The sketch is built like a little arcade cabinet. Inside it, jobs are drawn as tiny anxious characters: Writer, Coder, Analyst, Teacher, Driver, Artist, and others. The machine keeps running whether the viewer participates or not.

That is where the metaphor gets sticky. AI-driven productivity is usually sold as abstract efficiency, with all the sharp edges hidden behind a nice dashboard. A claw machine makes the abstraction embarrassingly physical: something gets picked up, removed, and counted as progress.

3.Data Layer

The number of characters in the machine is mapped from JOLTS total nonfarm job openings. In the class sketch, the values are hardcoded from 2022 through early 2026 so the animation can run without a backend.

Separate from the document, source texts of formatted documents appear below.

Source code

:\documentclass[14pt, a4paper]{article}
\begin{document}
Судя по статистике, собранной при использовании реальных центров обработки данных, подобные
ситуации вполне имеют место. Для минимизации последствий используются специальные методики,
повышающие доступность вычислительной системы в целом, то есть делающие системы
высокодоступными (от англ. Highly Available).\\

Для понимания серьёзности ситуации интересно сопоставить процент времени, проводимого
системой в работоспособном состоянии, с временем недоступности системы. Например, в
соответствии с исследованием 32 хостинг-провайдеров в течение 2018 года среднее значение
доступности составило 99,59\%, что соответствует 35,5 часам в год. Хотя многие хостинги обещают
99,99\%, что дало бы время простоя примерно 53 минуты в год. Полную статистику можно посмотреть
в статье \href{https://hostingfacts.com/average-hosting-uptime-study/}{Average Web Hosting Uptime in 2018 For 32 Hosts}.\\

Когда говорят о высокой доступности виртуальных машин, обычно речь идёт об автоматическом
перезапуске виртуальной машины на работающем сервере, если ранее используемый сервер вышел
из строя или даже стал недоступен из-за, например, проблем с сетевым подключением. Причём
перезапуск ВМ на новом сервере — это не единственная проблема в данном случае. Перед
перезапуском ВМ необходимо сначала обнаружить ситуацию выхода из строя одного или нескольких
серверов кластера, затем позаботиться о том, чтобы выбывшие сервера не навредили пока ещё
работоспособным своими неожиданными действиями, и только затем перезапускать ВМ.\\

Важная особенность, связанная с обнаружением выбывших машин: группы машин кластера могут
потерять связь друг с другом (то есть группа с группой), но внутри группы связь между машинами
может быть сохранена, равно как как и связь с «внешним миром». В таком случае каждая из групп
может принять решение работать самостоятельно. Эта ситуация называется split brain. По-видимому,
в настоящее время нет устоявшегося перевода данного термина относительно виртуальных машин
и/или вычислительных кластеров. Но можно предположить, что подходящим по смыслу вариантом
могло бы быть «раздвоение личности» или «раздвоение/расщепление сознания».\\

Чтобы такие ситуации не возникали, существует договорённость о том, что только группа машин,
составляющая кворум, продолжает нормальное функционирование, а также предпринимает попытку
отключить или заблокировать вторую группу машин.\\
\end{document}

It is not an economic model, and it should not be allowed near a central bank. It is a visual argument built on a real signal: when job openings shrink, the crowded prize pit thins out. The machine does not explain the economy. It makes the trend feel less bloodless.

4.Character Behavior

The first version felt too clean. The characters existed, but they did not seem to care. Then came the small behavioral variables: panic, bravery, gaze direction, blinking, cowering, and reaction to nearby removals.

That changed the whole piece. The jobs stopped feeling like labels and started feeling like little simulated bodies under a machine. It is a tiny bit silly and much more uncomfortable, which is precisely the tonal pocket where the joke starts looking nervous.

5.Reflection

The sketch can be played wrong, which is usually a good sign. Leave the claw alone and the automatic patrol continues. Take control and the viewer becomes part of the system. Either way, the machine keeps doing what machines with incentives tend to do.

That feels close to how AI adoption often lands in daily life. Nobody has to be a cartoon villain for the outcome to feel brutal. Sometimes the most unsettling thing is a cheerful interface asking you to play along.